The influence of the Swiss Typographic Style has had a long reign at Penguin. Bursting out in 1961 with Romek Marber’s famous grid, it has reappeared in different forms ever since. The Swiss design philosophy was to achieve a kind of informational purity, with the use of modern sans serif fonts, taut assymetrical layouts, and, when images were needed, photographs rather than hand-rendered illustrations. It was ‘high modernism’ in graphic design.
Penguin art director Jim Stoddart employed a version of the Swiss style in his layouts for the Mini Modern series. The formula is very simple: no illustration and just serif type in black & white with a silvery-grey background. The covers have a minimalist aesthetic – achieving the maximum with the minimum, but with elegance.

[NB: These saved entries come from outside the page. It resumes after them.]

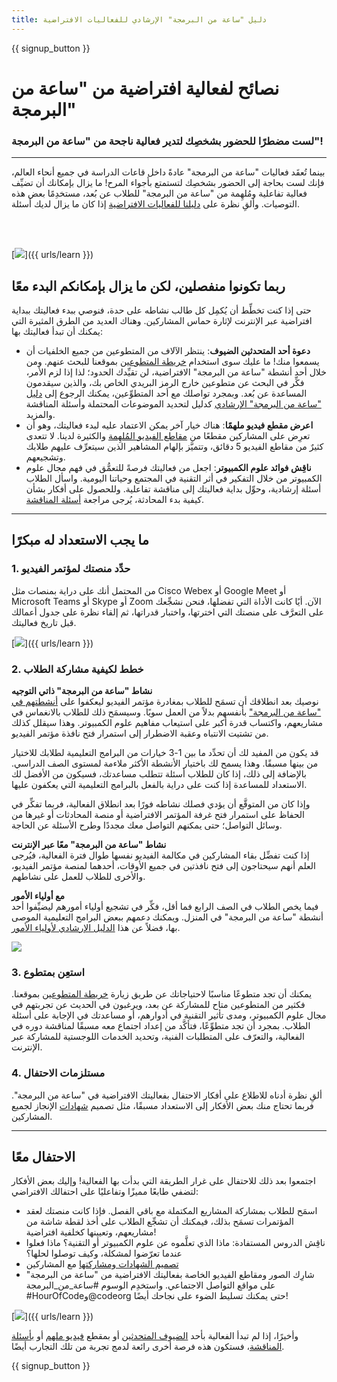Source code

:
 ```yaml
---
title: دليل "ساعة من البرمجة" الإرشادي للفعاليات الافتراضية
---
```


{{ signup_button }}

# نصائح لفعالية افتراضية من "ساعة من البرمجة"

### لست مضطرًا للحضور بشخصِك لتدير فعالية ناجحة من "ساعة من البرمجة"!

***

بينما تُعقَد فعاليات "ساعة من البرمجة" عادةً داخل قاعات الدراسة في جميع أنحاء العالم، فإنك لست بحاجة إلى الحضور بشخصِك لتستمتع بأجواء المرح! ما يزال بإمكانك أن تضيِّف فعالية تفاعلية ومُلهِمة من "ساعة من البرمجة" للطلاب عن بُعد، مستخدِمًا بعض هذه التوصيات.  وألقِ نظرة على <a href="https://hourofcode.com/files/participation-guide-virtual.pdf">دليلنا للفعاليات الافتراضية</a> إذا كان ما يزال لديك أسئلة.

<br><br>

[<img src="/images/fit-600/Marketing/pexels-andrea-piacquadio-3762940.jpg" />]({{ urls/learn }})

## ربما تكونوا منفصلين، لكن ما يزال بإمكانكم البدء معًا
حتى إذا كنت تخطِّط أن يُكمِل كل طالب نشاطه على حدة، فنوصي ببدء فعاليتك ببداية افتراضية عبر الإنترنت لإثارة حماس المشاركين. وهناك العديد من الطرق المثيرة التي يمكنك أن تبدأ فعاليتك بها: 

<ul>
<li><b>دعوة أحد المتحدثين الضيوف</b>: ينتظر الآلاف من المتطوعين من جميع الخلفيات أن يسمعوا منك! ما عليك سوى استخدام <a href="https://code.org/volunteer/local">خريطة المتطوعين</a> بموقعنا للبحث عنهم. ومن خلال أحد أنشطة "ساعة من البرمجة" الافتراضية، لن تقيِّدك الحدود؛ لذا إذا لزم الأمر، فكِّر في البحث عن متطوعين خارج الرمز البريدي الخاص بك، والذين سيقدمون المساعدة عن بُعد. وبمجرد تواصلك مع أحد المتطوِّعين، يمكنك الرجوع إلى <a href="http://hourofcode.com/us/how-to/volunteers">دليل "ساعة من البرمجة" الإرشادي</a> كدليل لتحديد الموضوعات المحتملة وأسئلة المناقشة والمزيد.</li> 
<li><b>اعرض مقطع فيديو ملهمًا</b>: هناك خيار آخر يمكن الاعتماد عليه لبدء فعاليتك، وهو أن تعرِض على المشاركين مقطعًا من <a href="http://hourofcode.com/us/promote/resources#videos">مقاطع الفيديو المُلهِمة</a> والكثيرة لدينا. لا تتعدى كثيرٌ من مقاطع الفيديو 5 دقائق، وتتميَّز بإلهام المشاهير الذين سيتعرِّف عليهم طلابك وتشجيعهم.</li> 
<li><b>ناقِش فوائد علوم الكمبيوتر</b>: اجعل من فعاليتك فرصةً للتعمُّق في فهم مجال علوم الكمبيوتر من خلال التفكير في أثر التقنية في المجتمع وحياتنا اليومية. واسأل الطلاب أسئلة إرشادية، وحوِّل بداية فعاليتك إلى مناقشة تفاعلية. وللحصول على أفكار بشأن كيفية بدء المحادثة، يُرجى مراجعة <a href="https://code.org/csforgood#prompts">أسئلة المناقشة</a>.</li>
</ul>

---

## ما يجب الاستعداد له مبكرًا

### 1. حدِّد منصتك لمؤتمر الفيديو
من المحتمل أنك على دراية بمنصات مثل Cisco Webex أو Google Meet أو Microsoft Teams أو Skype أو Zoom الآن. أيًا كانت الأداة التي تفضلها، فنحن نشجِّعك على التعرَّف على منصتك التي اخترتها، واختبار قدراتها، ثم إلقاء نظرة على جدول أعمالك قبل تاريخ فعاليتك.

[<img src="/images/fit-600/Marketing/photo-of-boy-video-calling-with-a-woman-4145197.jpg" />]({{ urls/learn }})

### 2. خطط لكيفية مشاركة الطلاب
**نشاط "ساعة من البرمجة" ذاتي التوجيه**<br>نوصيك بعد انطلاقك أن تسمَح للطلاب بمغادرة مؤتمر الفيديو ليعكفوا على <a href="https://hourofcode.com/us/learn">أنشطتهم في "ساعة من البرمجة"</a> بأنفسهم بدلاً من العمل سويًا. وسيسمَح ذلك للطلاب بالانغماس في مشاريعهم، واكتساب قدرة أكبر على استيعاب مفاهيم علوم الكمبيوتر. وهذا سيقلل كذلك من تشتيت الانتباه وعقبة الاضطرار إلى استمرار فتح نافذة مؤتمر الفيديو.

قد يكون من المفيد لك أن تحدِّد ما بين 1-3 خيارات من البرامج التعليمية لطلابك للاختيار من بينها مسبقًا. وهذا يسمح لك باختيار الأنشطة الأكثر ملاءمة لمستوى الصف الدراسي. بالإضافة إلى ذلك، إذا كان للطلاب أسئلة تتطلب مساعدتك، فسيكون من الأفضل لك الاستعداد للمساعدة إذا كنت على دراية بالفعل بالبرامج التعليمية التي يعكفون عليها.

وإذا كان من المتوقَّع أن يؤدي فصلك نشاطه فورًا بعد انطلاق الفعالية، فربما تفكِّر في الحفاظ على استمرار فتح غرفة المؤتمر الافتراضية أو منصة المحادثات أو غيرها من وسائل التواصل؛ حتى يمكنهم التواصل معك مجددًا وطرح الأسئلة عن الحاجة.

**نشاط "ساعة من البرمجة" معًا عبر الإنترنت**<br>إذا كنت تفضِّل بقاء المشاركين في مكالمة الفيديو نفسها طوال فترة الفعالية، فيُرجى العلم أنهم سيحتاجون إلى فتح نافذتين في جميع الأوقات، أحدهما لمنصة مؤتمر الفيديو، والأخرى للطلاب للعمل على نشاطهم.

**مع أولياء الأمور**<br>فيما يخص الطلاب في الصف الرابع فما أقل، فكِّر في تشجيع أولياء أمورهم ليضيِّفوا أحد أنشطة "ساعة من البرمجة" في المنزل. ويمكنك دعمهم ببعض البرامج التعليمية الموصى بها، فضلاً عن هذا <a href="https://hourofcode.com/us/how-to/parents">الدليل الإرشادي لأولياء الأمور</a>.

[<img src="/images/fit-600/Marketing//happy-father-and-child-browsing-laptop-in-bedroom-4545778.jpg" />](https://hourofcode.com/us/how-to/parents)

### 3. استعِن بمتطوع
يمكنك أن تجد متطوعًا مناسبًا لاحتياجاتك عن طريق زيارة <a href="https://code.org/volunteer/local">خريطة المتطوعين</a> بموقعنا. فكثير من المتطوعين متاح للمشاركة عن بعد، ويرغبون في الحديث عن تجربتهم في مجال علوم الكمبيوتر، ومدى تأثير التقنية في أدوارهم، أو مساعدتك في الإجابة على أسئلة الطلاب. بمجرد أن تجد متطوِّعًا، فتأكَّد من إعداد اجتماع معه مسبقًا لمناقشة دوره في الفعالية، والتعرّف على المتطلبات الفنية، وتحديد الخدمات اللوجستية للمشاركة عبر الإنترنت.

### 4. مستلزمات الاحتفال
ألقِ نظرة أدناه للاطلاع على أفكار الاحتفال بفعاليتك الافتراضية في "ساعة من البرمجة". فربما تحتاج منك بعض الأفكار إلى الاستعداد مسبقًا، مثل تصميم <a href="https://code.org/certificates">شهادات</a> الإنجاز لجميع المشاركين.

---

## الاحتفال معًا

اجتمعوا بعد ذلك للاحتفال على غرار الطريقة التي بدأت بها الفعالية! وإليك بعض الأفكار لتضفي طابعًا مميزًا وتفاعليًا على احتفالك الافتراضي:

- اسمَح للطلاب بمشاركة المشاريع المكتملة مع باقي الفصل. فإذا كانت منصتك لعقد المؤتمرات تسمَح بذلك، فيمكنك أن تشجِّع الطلاب على أخذ لقطة شاشة من مشاريعهم، وتعيينها كخلفية افتراضية!
- ناقِش الدروس المستفادة: ماذا الذي تعلَّموه عن علوم الكمبيوتر أو التقنية؟ ماذا فعلوا عندما تعرّضوا لمشكلة، وكيف توصلوا لحلها؟
- <a href="https://code.org/certificates">تصميم الشهادات ومشاركتها</a> مع المشاركين
- شارِك الصور ومقاطع الفيديو الخاصة بفعاليتك الافتراضية من "ساعة من البرمجة" على مواقع التواصل الاجتماعي. واستخدِم الوسوم #ساعة_من_البرمجة ‎#HourOfCodeو@codeorg حتى يمكنك تسليط الضوء على نجاحك أيضًا!

[<img src="/images/fit-600/Marketing/g8TUlHzF.jpeg" />]({{ urls/learn }})

وأخيرًا، إذا لم تبدأ الفعالية بأحد <a href="https://code.org/volunteer/local">الضيوف المتحدثين</a> أو بمقطع <a href="https://hourofcode.com/us/promote/resources#">فيديو ملهم</a> أو <a href="https://code.org/csforgood#prompts">بأسئلة المناقشة</a>، فستكون هذه فرصة أخرى رائعة لدمج تجربة من تلك التجارب أيضًا.

{{ signup_button }}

On his website Stoddart has published the design grid he formulated for the series. Look for other grids on the site, it reinforces the impression of classical design rigor at Penguin that goes all the back to the 1940s and the era of Jan Tschichold and Hans Schmoller.
The Mini Moderns were published as a “memorial” to the Penguin Modern Classics which started in 1961: “In 2011, on the fiftieth anniversary of the modern classics, we’re publishing fifty mini modern classics: the very best short fiction…”
Was Jim Stoddart inspired by this 1960s title? JD Salinger’s Catcher in the Rye was one of the most successful of all Penguin Modern Classics. It was printed with this elegant minimalist cover in the late 1960s – Salinger famously insisted on typographic covers. A mint condition copy is like a bar of silver and Stoddart’s series shares that feeling of preciousness, despite their small size.